4. Increase your following distance. Now that the radio is down and the phone is off, we look up and realize that we’re so close to the car ahead that we’re using his bike rack for a hood ornament. Anybody who has made the Denver-Springs commute for a while will have learned that it won’t get you home any faster. Inching your way between cars, pressuring others to get over, or passing on the shoulder will get your adrenaline pumping — and your anger — which is the opposite of what we want at the end of the day. Back up from that bumper. Now, instead of being ready with a hair-trigger brake, we don’t have to be so tense, because we have more room to react.
5. Use the cruise control. Since you’re not tailgating anymore, you don’t have to change speed with every 2-m.p.h. adjustment in traffic. Leave a safe distance in front of you, and set the cruise to the proper speed for the lane you’re in. (Don’t set it for 50 if you’re in the fast lane. Somebody’ll shoot you, and getting shot makes it hard to reduce stress.)
6. Slow down. Set that cruise control for 1-2 m.p.h. slower than the guy you were tailgating a few minutes ago. The distance will increase, and you’ll find yourself relaxing. Sure, it’ll take you 60 seconds longer to get to the Springs. So what? That’s a very small percentage of the hour-plus you’re already doing. Let the guy behind you worry about how he wants to take advantage of every car length you allow to appear. Let him pass you if he wants. Smile and wave as she zooms by… and relax. It’s not a threat to your manhood/womanhood to be passed on the freeway, and that shiny Audi has the same legal speed limit as the Daihatsu.
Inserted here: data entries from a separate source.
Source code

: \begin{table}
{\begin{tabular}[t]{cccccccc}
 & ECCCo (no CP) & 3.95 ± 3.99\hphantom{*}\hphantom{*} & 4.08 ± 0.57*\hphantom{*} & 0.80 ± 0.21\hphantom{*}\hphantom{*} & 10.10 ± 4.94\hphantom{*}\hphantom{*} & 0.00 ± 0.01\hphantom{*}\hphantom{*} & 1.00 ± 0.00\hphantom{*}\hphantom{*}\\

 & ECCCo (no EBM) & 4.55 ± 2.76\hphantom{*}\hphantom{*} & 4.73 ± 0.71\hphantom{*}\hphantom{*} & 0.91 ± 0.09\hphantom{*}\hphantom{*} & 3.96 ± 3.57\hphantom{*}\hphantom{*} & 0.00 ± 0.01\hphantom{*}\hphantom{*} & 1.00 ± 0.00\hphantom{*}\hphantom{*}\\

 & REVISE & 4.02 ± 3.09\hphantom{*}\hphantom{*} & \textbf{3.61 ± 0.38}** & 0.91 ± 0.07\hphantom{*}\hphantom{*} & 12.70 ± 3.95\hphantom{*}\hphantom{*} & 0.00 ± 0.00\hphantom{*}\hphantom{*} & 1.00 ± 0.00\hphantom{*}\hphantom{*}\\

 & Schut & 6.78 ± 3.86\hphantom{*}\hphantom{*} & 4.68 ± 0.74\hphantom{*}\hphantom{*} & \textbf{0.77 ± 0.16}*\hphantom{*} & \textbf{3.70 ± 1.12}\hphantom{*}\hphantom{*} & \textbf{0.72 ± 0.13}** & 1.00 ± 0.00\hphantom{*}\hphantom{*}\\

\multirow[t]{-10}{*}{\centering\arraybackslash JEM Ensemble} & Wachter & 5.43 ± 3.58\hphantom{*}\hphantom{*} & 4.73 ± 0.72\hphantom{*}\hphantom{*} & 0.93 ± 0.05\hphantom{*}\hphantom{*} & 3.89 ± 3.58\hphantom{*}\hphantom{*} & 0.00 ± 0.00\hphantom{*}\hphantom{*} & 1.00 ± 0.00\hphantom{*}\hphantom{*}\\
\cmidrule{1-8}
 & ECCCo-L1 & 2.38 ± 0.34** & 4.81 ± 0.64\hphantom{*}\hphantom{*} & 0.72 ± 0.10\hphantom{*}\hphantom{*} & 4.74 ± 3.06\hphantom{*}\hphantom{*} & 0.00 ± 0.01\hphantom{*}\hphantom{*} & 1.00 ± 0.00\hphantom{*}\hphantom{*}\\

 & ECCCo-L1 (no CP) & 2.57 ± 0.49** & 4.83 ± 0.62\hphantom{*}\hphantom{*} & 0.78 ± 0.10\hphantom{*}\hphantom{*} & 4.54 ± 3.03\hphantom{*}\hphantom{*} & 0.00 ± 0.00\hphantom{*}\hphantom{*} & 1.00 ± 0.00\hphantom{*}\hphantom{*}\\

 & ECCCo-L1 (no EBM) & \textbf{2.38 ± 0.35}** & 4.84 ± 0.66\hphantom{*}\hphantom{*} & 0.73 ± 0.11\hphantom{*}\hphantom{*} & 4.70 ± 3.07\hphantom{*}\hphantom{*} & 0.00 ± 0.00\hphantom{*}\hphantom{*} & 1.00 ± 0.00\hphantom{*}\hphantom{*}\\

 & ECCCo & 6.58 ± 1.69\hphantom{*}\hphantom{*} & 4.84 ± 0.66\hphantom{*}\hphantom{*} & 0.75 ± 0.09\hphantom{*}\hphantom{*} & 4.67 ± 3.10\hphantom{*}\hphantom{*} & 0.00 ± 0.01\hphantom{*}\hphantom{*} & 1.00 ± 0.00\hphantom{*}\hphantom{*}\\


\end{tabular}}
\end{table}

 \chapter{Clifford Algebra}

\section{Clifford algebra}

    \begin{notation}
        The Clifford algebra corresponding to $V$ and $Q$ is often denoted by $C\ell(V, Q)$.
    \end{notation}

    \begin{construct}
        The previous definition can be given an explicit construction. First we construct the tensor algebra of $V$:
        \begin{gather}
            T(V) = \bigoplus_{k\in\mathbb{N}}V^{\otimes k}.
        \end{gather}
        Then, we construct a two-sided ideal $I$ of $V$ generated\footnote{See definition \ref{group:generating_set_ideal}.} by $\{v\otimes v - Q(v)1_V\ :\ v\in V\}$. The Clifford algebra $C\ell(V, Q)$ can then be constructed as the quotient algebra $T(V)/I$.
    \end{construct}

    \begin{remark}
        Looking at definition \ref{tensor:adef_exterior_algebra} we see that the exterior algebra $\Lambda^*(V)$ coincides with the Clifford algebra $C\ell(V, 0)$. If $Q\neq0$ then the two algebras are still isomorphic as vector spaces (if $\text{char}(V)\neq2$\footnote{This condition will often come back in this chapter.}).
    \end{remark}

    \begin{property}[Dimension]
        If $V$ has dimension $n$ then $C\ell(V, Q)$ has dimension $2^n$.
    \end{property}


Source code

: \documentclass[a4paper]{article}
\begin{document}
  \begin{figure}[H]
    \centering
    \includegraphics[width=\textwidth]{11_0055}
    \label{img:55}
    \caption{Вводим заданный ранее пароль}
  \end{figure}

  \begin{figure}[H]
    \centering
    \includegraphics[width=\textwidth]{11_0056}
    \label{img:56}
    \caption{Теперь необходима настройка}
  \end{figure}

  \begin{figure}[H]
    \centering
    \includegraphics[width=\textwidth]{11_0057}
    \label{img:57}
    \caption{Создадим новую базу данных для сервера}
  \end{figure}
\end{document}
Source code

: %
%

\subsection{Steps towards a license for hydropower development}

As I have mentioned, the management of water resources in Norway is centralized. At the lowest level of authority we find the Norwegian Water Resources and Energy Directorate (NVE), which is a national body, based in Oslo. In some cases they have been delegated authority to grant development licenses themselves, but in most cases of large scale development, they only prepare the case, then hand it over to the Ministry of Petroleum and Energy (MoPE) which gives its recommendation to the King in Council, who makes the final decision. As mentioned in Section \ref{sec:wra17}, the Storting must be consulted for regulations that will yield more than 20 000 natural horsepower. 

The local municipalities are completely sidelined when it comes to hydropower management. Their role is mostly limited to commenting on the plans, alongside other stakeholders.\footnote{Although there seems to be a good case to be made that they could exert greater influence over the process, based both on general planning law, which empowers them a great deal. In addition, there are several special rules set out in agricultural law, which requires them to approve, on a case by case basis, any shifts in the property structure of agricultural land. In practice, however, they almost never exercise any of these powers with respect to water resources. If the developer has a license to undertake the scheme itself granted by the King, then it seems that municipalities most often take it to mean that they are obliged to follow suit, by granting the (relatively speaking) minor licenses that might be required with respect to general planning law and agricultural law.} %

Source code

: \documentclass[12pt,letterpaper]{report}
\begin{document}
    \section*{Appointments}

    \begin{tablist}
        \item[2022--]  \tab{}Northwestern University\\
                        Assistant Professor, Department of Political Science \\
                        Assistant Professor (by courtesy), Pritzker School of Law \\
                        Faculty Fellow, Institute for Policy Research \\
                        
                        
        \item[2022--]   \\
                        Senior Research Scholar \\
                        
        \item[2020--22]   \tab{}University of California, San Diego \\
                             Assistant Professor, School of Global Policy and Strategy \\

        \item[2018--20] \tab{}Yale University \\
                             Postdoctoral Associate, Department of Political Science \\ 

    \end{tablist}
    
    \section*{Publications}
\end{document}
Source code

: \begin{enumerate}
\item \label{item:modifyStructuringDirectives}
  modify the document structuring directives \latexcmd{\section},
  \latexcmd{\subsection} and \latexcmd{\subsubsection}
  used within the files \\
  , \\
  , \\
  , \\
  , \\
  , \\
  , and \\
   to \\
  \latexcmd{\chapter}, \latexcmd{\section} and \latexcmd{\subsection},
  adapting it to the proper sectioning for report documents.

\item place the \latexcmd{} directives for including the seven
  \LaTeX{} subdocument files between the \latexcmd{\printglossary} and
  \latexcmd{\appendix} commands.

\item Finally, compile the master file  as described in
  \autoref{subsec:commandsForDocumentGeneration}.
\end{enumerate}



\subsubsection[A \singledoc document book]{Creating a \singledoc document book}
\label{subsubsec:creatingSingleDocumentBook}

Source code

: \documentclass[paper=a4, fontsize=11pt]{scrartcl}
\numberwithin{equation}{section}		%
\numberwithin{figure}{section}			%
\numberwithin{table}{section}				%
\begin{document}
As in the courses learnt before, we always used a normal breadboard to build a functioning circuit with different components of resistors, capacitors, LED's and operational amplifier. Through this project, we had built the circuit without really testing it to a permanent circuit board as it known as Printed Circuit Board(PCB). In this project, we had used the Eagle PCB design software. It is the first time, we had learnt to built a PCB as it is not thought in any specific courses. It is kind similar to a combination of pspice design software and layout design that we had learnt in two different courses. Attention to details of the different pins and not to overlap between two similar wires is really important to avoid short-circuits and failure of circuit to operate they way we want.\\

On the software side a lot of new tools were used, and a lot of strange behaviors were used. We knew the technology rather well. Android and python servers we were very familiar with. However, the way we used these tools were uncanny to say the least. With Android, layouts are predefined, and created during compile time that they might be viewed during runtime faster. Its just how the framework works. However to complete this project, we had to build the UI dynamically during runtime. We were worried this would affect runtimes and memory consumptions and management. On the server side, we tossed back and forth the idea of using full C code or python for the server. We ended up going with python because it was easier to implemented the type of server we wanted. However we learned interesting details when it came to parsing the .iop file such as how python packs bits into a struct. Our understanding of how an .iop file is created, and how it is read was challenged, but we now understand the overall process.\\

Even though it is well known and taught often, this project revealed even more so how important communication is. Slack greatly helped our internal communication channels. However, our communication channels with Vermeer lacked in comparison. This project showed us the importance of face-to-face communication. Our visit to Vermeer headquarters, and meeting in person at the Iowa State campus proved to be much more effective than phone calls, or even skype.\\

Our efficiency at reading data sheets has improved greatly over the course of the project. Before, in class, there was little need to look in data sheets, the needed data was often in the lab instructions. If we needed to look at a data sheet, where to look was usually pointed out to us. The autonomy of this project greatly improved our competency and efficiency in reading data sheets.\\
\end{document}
7. Get out of those fancy shoes. Did you wear high heels to work? Or heavy work boots? Or hard leather dress shoes? That’s not exactly the most relaxing footwear, so why would you voluntarily sit an extra hour in them? When you get home, don’t you moan with pleasure when you take off that discomfort? Well, why wait? Take ’em off before you get in the car to go home! Put on some sneakers, or moccasins, or bunny slippers. Then do your “aaaaahhhh” where it matters.
8. Tilt your seat back. No, I don’t mean for you to lie down, but just lay your seat back a little. Lean back. Just an inch or so makes an enormous difference in your level of stress.
9. Take a different route. There are other routes between Denver and the Springs besides just I-25. Yes, they take longer, so we avoid them most of the time, except when traffic is completely blocked and stopped. But that doesn’t have to be the only time we leave the interstate. I know it’s not practical to do it every day. But you can do it once in a while. There are some very pretty back roads in this state — Colorado is beautiful! If you leave the freeway before you get all upset… make believe you’re a kid just looking at the scenery once in a while. You’ll get home a little later, and in a lot better mood.
10. Change the drive time. Do you have the option of moving your hours a little bit? For example, if you have to be in Denver by 8, could it be 8:30 instead? Understandably, not all of us have the luxury. But if you have the leeway at work, try moving your start-stop times around a little to see if there is a time that works better than the one you’re using already.